Welcome to Paris, a city of wine, baguettes,and, for us, snow and rain. Travel this semester was spectacular, though, I don’t think anything can add up to the fun I had in Italy. Paris is Paris, of course, so no complaints from me.
Our room was nice and cozy. The view out or window looked into the snow-covered courtyard of the hotel. We sat, watching the snow while drinking a hot cup of tea.
Nearly every morning, we got out of bed, got ready, and ate breakfast–a huge breakfast, complete with eggs, sausage, cereal, fruit, coffee, tea, bread, pastries…rice. Yes. Rice. Also, if you wanted oolong tea, they had it. The Asian influence on the hotel was extremely evident. It was great.

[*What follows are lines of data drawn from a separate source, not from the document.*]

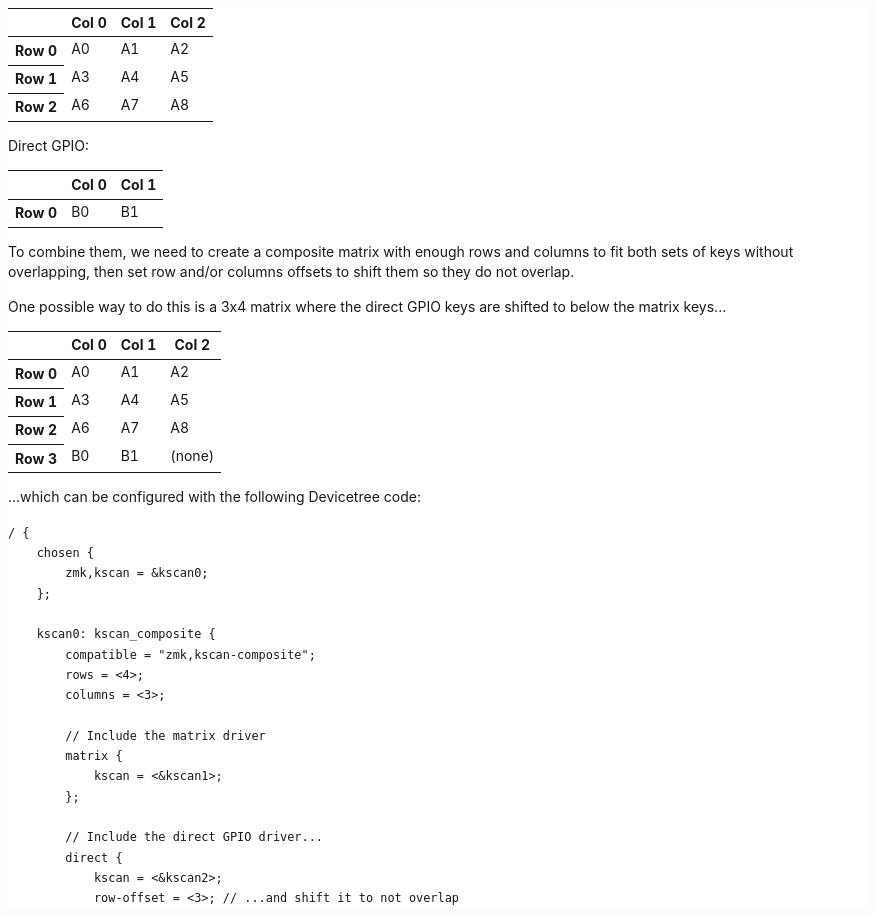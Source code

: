 <table>
    <thead>
        <tr><th></th><th>Col 0</th><th>Col 1</th><th>Col 2</th></tr>
    </thead>
    <tbody>
        <tr><th>Row 0</th><td>A0</td><td>A1</td><td>A2</td></tr>
        <tr><th>Row 1</th><td>A3</td><td>A4</td><td>A5</td></tr>
        <tr><th>Row 2</th><td>A6</td><td>A7</td><td>A8</td></tr>
    </tbody>
</table>
</div>

<div style={{breakInside: 'avoid'}}>
Direct GPIO:

<table>
    <thead>
        <tr><th></th><th>Col 0</th><th>Col 1</th></tr>
    </thead>
    <tbody>
        <tr><th>Row 0</th><td>B0</td><td>B1</td></tr>
    </tbody>
</table>
</div>
</div>

To combine them, we need to create a composite matrix with enough rows and columns to fit both sets of keys without overlapping, then set row and/or columns offsets to shift them so they do not overlap.

One possible way to do this is a 3x4 matrix where the direct GPIO keys are shifted to below the matrix keys...

<table>
    <thead>
        <tr><th></th><th>Col 0</th><th>Col 1</th><th>Col 2</th></tr>
    </thead>
    <tbody>
        <tr><th>Row 0</th><td>A0</td><td>A1</td><td>A2</td></tr>
        <tr><th>Row 1</th><td>A3</td><td>A4</td><td>A5</td></tr>
        <tr><th>Row 2</th><td>A6</td><td>A7</td><td>A8</td></tr>
        <tr><th>Row 3</th><td>B0</td><td>B1</td><td>(none)</td></tr>
    </tbody>
</table>

...which can be configured with the following Devicetree code:

```dts
/ {
    chosen {
        zmk,kscan = &kscan0;
    };

    kscan0: kscan_composite {
        compatible = "zmk,kscan-composite";
        rows = <4>;
        columns = <3>;

        // Include the matrix driver
        matrix {
            kscan = <&kscan1>;
        };

        // Include the direct GPIO driver...
        direct {
            kscan = <&kscan2>;
            row-offset = <3>; // ...and shift it to not overlap
```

After stealing sandwiches from breakfast to have for lunch, we met in the lobby and commenced on our tour of the city. Our guide, the sassy Brit, Chris, gave us the well-known and barely-known history of Paris while walking at top-speed through the slush covering the walkways.
The Marais was first on the list, “The Marsh”. Beautiful and full of funky shops, we loved it. Unfortunately, the only thing taking away from the magic was the frigid weather. So, after splitting up, being the Parisian students we are, the cafe called out our names, and we listened. Entering a tiny place around the corner, we sat and looked at the menu. Chocolat Viennois. “Qu’est-ce que c’est?” you may ask. Well, everyone, a chocolat viennois is, simply put, magic in a cup. In Italy, and in many places around Switzerland, we have a cioccolata densa, basically chocolate pudding that you drink. It is usually topped with un-sweetened whipped cream. The chocolat viennois, however, is better. It is a dense hot chocolate (but not nearly as dense as the cioccolata densa) with a sweet whipped cream on top. It is rich, yet not overly rich; it is sweet, but not overly sweet; it is perfect, especially on a cold day like it was.
Here’s a funny story. Paris. Wine. Baguettes. Yes? According to my friend, the hotels should have a corkscrew right next to the Bible. It just so happened that neither were there. Each night, we would pick up dinner from the grocery store a block away from the hotel. Thankfully, we had a kitchenette in our room, making cooking a breeze. With dinner, we would get a bottle of wine (cheap and delicious…usually) to accompany it. We went down and talked to the people at the front desk, asking if they had a cork screw. They said yes, and that it would be brought up to our room…
Well, they tried. A bottle-opener isn’t really the same thing.
We called down, explaining both in French and in English that we needed a corkscrew rather than a bottle opener…in order to open our wine. They ended up sending someone up with the one from the bar. Needless to say, we went down to the bar from then on to have them open our wine. The bartender was cool. He’d just smirk and say “For me? You are too nice!” and begin to open it for us. Ah the French, you sassy, wonderful people.
That night, we went to le Tour Eiffel. It had stopped snowing by that time, but the wind had picked up, spitting the ice into our faces. The ground moved underneath our feet. The place was empty except a few crazy people like us. As we rode the metro (Oh, the metro ride…It was an above-ground train for the last stretch of the way. As it went, the lights flickered and sparks were thrown up from the tracks. Scary is an understatement.), we saw it begin to sparkle. Knowing it would be another hour before it would light up again, we huddled together to stay warm.
Singing “Chariots of Fire,” we ran to get the perfect photo spot for the hourly twinkling of the lights.
Running to get warm, we went to a cafe and each ordered, yes, you guessed it, a chocolat vionnois.
On a happy note to end, we stopped in Shakespeare and Co. and I picked up the second part of Julia Child’s cookbook. (I had the 1st volume, and now I have both!)
This cafe at the end is the one where we would meet each day as a group to discuss our days, write stories/free writing, and play games. It’s close to our hotel and has incredible food. (I’ll have a whole post on the FOOD…they really know how to cook.)